Transcript
HostI was looking at a map of how people vote the other day, and it really struck me how much we’ve clumped together. It used to be that you’d have neighbors who disagreed with you on almost everything, but you still shared a fence and helped each other out. Now, it feels like we're all picking a team and moving onto the same few streets.
HostWhat's actually driving this? Is it something we're doing on purpose, or is it just happening to us without us realizing it?
GuestWell, it's a bit of both. For a long time, the big idea was that people moved mostly for a better job or a bigger paycheck. And sure, that still matters. But now, when people look for a place to settle down, they look for clues about the vibe of a town. They look at the shops on the main street. Is there a small bookstore and a place to get fancy toast? Or is there a big hardware store and a local diner? These things act like flags. They tell us, without saying a word, that people like us live here. Over the last few decades, we’ve gotten really good at reading those flags and moving toward the ones that make us feel at home.
HostBut I have to say, most people I know are just looking for a house they can afford and a decent school for their kids. I don't think they're checking a map of how the neighbors voted in the last election before they sign a lease or buy a home.
GuestYou're right, nobody really sits down with a spreadsheet of voter data before they call a mover. But the things we value in life, like having a lot of space and a big yard versus being able to walk to a coffee shop, often line up with how we think about the world. If you want a town where you can walk everywhere and see a lot of art, you're probably going to end up in a place that leans one way. If you want a lot of land and a big church nearby, you might end up in a place that leans the other way. We call this lifestyle sorting. We aren’t necessarily looking for a political party. We're looking for a tribe. And the wild thing is, once a town starts to tilt one way, the process actually speeds up.
HostSo it’s like a snowball effect that just keeps getting bigger.
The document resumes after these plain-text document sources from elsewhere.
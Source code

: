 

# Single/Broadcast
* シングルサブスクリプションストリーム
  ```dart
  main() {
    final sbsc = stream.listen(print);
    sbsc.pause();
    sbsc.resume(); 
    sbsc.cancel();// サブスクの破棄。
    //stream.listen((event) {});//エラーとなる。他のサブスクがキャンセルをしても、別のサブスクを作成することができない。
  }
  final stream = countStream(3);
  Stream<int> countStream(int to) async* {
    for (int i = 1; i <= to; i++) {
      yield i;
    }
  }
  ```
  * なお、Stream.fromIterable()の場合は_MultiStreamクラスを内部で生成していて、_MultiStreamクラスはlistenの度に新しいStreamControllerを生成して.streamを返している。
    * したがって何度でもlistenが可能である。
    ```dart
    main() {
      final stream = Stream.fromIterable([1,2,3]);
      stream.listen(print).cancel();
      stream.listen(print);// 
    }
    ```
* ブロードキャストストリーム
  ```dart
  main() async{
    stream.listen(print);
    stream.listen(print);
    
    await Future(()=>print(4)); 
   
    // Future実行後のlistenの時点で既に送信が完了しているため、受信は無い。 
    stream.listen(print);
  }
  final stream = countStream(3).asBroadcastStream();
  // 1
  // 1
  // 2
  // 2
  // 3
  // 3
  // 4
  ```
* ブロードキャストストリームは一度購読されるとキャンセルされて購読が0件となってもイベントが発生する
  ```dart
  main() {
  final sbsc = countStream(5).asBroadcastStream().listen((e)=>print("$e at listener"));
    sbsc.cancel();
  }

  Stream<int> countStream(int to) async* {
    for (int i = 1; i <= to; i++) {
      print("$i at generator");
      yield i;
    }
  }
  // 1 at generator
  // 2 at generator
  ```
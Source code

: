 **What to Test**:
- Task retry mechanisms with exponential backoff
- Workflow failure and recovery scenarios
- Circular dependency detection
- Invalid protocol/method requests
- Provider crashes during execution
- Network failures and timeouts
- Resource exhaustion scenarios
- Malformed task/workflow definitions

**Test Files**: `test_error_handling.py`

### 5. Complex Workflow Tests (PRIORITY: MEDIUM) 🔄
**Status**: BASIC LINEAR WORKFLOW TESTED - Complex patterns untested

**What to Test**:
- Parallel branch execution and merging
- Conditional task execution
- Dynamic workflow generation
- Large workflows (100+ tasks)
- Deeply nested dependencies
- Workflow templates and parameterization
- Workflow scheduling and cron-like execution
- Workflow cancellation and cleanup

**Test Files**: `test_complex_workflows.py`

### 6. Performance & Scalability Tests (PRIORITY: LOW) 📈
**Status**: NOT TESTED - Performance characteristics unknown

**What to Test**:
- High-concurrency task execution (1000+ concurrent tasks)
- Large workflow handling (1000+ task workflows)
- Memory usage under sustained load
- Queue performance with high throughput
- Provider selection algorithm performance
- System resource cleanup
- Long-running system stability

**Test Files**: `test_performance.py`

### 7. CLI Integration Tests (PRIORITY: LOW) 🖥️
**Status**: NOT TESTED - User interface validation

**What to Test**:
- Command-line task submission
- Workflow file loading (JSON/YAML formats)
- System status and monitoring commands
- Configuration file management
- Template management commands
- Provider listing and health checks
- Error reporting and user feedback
GuestYeah, think of it like a magnet. Once a town gets a reputation for being, say, very tech-heavy and trendy, it starts to feel kind of wrong for someone who doesn't fit that mold. They might visit for a day and feel like an outsider. So, they don't move there. Meanwhile, people who love that specific vibe flock to it. This creates these bubbles where you can go a whole week without meeting anyone who sees the world differently than you do. It makes our neighborhoods feel very comfortable, but it makes the rest of the country feel like a foreign land.
HostI’m not sure this is really a new thing, though. We’ve always lived with our own groups. We used to have neighborhoods for people from the same country or the same religion. Is this really any different from how things were a hundred years ago?
GuestIt's different because those old ties were about where your parents came from or what church you went to on Sundays. You still had to deal with the person next door who had a totally different job or a different way of life. Now, our politics have swallowed up our whole identity. It’s not just about who you vote for. It’s about what clothes you wear, what car you drive, and even what kind of food you like to eat. When we sort ourselves by these lifestyle choices, we end up in echo chambers. We lose that middle ground where you have to get along with someone you disagree with just to fix a shared drain pipe or talk about the weather.
HostI’m still struggling with the idea that it’s all about where we live. Maybe we aren't moving more, but we just feel the gap more because we're online all day seeing everyone argue. Could it be that the internet is the real culprit here?
GuestThe internet definitely makes it feel louder and more aggressive, but the data on where people actually live shows the physical gap is growing too. The number of counties where one side wins by a huge landslide has gone way up since the seventies. It's a physical reality. We're living in smaller and smaller silos. And there's a strange side effect to this. When we're only around people who already agree with us, we tend to become more extreme in our views. We keep trying to prove we really belong to the group, so we push our ideas further and further to the edge. We stop seeing the other side as people and start seeing them as a threat.
HostIt sounds like we're losing the basic ability to just be neighbors.
GuestWe're losing the places where we're forced to find a way to live together even when we don't see eye to eye.
HostThat old wooden fence between two yards doesn't matter much if both people are already standing on the same side.